WORK TO COMPLETE => All entries below are to be returned exactly, with pictures left out.

SUPPLIED ENTRIES =>
★ ★ ★ ★ ★ ★ ★

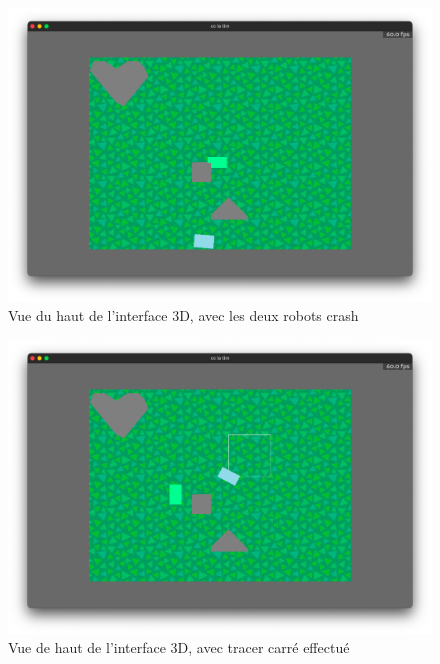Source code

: \documentclass[12pt]{article}
\begin{document}
\begin{center}
\begin{figure}[h]
    \centering
    \includegraphics[width=1\linewidth]{image7.png}
    \caption{Vue du haut de l’interface 3D, avec les deux robots crash}
    \label{fig:enter-label}
\end{figure}



\begin{figure}[p]
    \centering
    \includegraphics[width=1\linewidth]{image4.png}
    \caption{Vue de haut de l’interface 3D, avec tracer carré effectué}
    \label{fig:enter-label}
\end{figure}



\end{center}
\end{document}
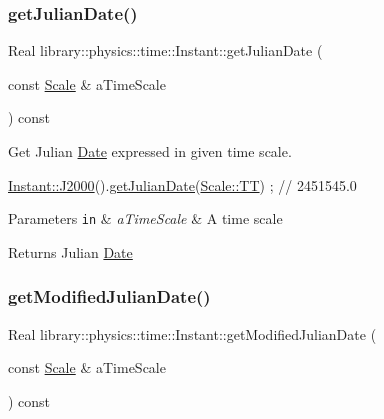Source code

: \subsubsection{\texorpdfstring{get\+Julian\+Date()}{getJulianDate()}}
{\footnotesize\ttfamily Real library\+::physics\+::time\+::\+Instant\+::get\+Julian\+Date (\begin{DoxyParamCaption}\item[{const \hyperlink{namespacelibrary_1_1physics_1_1time_a09d2bc9fbc7b0b5f92e1419bd655e6bb}{Scale} \&}]{a\+Time\+Scale }\end{DoxyParamCaption}) const}



Get Julian \hyperlink{classlibrary_1_1physics_1_1time_1_1_date}{Date} expressed in given time scale. 


\begin{DoxyCode}
\hyperlink{classlibrary_1_1physics_1_1time_1_1_instant_a2a4f57aa71693b8def06788d55bc3bd3}{Instant::J2000}().\hyperlink{classlibrary_1_1physics_1_1time_1_1_instant_a592844ceab80e29ab65766aedc194acb}{getJulianDate}(\hyperlink{namespacelibrary_1_1physics_1_1time_a09d2bc9fbc7b0b5f92e1419bd655e6bbadf1f3edb9115acb0a1e04209b7a9937b}{Scale::TT}) ; \textcolor{comment}{// 2451545.0}
\end{DoxyCode}



\begin{DoxyParams}[1]{Parameters}
\mbox{\tt in}  & {\em a\+Time\+Scale} & A time scale \\
\hline
\end{DoxyParams}
\begin{DoxyReturn}{Returns}
Julian \hyperlink{classlibrary_1_1physics_1_1time_1_1_date}{Date} 
\end{DoxyReturn}
\mbox{\label{classlibrary_1_1physics_1_1time_1_1_instant_a01a167d6aee17d47ff200b2472199382}} 
\subsubsection{\texorpdfstring{get\+Modified\+Julian\+Date()}{getModifiedJulianDate()}}
{\footnotesize\ttfamily Real library\+::physics\+::time\+::\+Instant\+::get\+Modified\+Julian\+Date (\begin{DoxyParamCaption}\item[{const \hyperlink{namespacelibrary_1_1physics_1_1time_a09d2bc9fbc7b0b5f92e1419bd655e6bb}{Scale} \&}]{a\+Time\+Scale }\end{DoxyParamCaption}) const}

★ ★ ★ ★ ★ ★ ★

THE ANSWER =>
Source code

: \documentclass[12pt]{article}
\begin{document}
\begin{center}
\begin{figure}[h]
    \centering
    \includegraphics[width=1\linewidth]{image7.png}
    \caption{Vue du haut de l’interface 3D, avec les deux robots crash}
    \label{fig:enter-label}
\end{figure}



\begin{figure}[p]
    \centering
    \includegraphics[width=1\linewidth]{image4.png}
    \caption{Vue de haut de l’interface 3D, avec tracer carré effectué}
    \label{fig:enter-label}
\end{figure}



\end{center}
\end{document}
Source code

: \subsubsection{\texorpdfstring{get\+Julian\+Date()}{getJulianDate()}}
{\footnotesize\ttfamily Real library\+::physics\+::time\+::\+Instant\+::get\+Julian\+Date (\begin{DoxyParamCaption}\item[{const \hyperlink{namespacelibrary_1_1physics_1_1time_a09d2bc9fbc7b0b5f92e1419bd655e6bb}{Scale} \&}]{a\+Time\+Scale }\end{DoxyParamCaption}) const}



Get Julian \hyperlink{classlibrary_1_1physics_1_1time_1_1_date}{Date} expressed in given time scale. 


\begin{DoxyCode}
\hyperlink{classlibrary_1_1physics_1_1time_1_1_instant_a2a4f57aa71693b8def06788d55bc3bd3}{Instant::J2000}().\hyperlink{classlibrary_1_1physics_1_1time_1_1_instant_a592844ceab80e29ab65766aedc194acb}{getJulianDate}(\hyperlink{namespacelibrary_1_1physics_1_1time_a09d2bc9fbc7b0b5f92e1419bd655e6bbadf1f3edb9115acb0a1e04209b7a9937b}{Scale::TT}) ; \textcolor{comment}{// 2451545.0}
\end{DoxyCode}



\begin{DoxyParams}[1]{Parameters}
\mbox{\tt in}  & {\em a\+Time\+Scale} & A time scale \\
\hline
\end{DoxyParams}
\begin{DoxyReturn}{Returns}
Julian \hyperlink{classlibrary_1_1physics_1_1time_1_1_date}{Date} 
\end{DoxyReturn}
\mbox{\label{classlibrary_1_1physics_1_1time_1_1_instant_a01a167d6aee17d47ff200b2472199382}} 
\subsubsection{\texorpdfstring{get\+Modified\+Julian\+Date()}{getModifiedJulianDate()}}
{\footnotesize\ttfamily Real library\+::physics\+::time\+::\+Instant\+::get\+Modified\+Julian\+Date (\begin{DoxyParamCaption}\item[{const \hyperlink{namespacelibrary_1_1physics_1_1time_a09d2bc9fbc7b0b5f92e1419bd655e6bb}{Scale} \&}]{a\+Time\+Scale }\end{DoxyParamCaption}) const}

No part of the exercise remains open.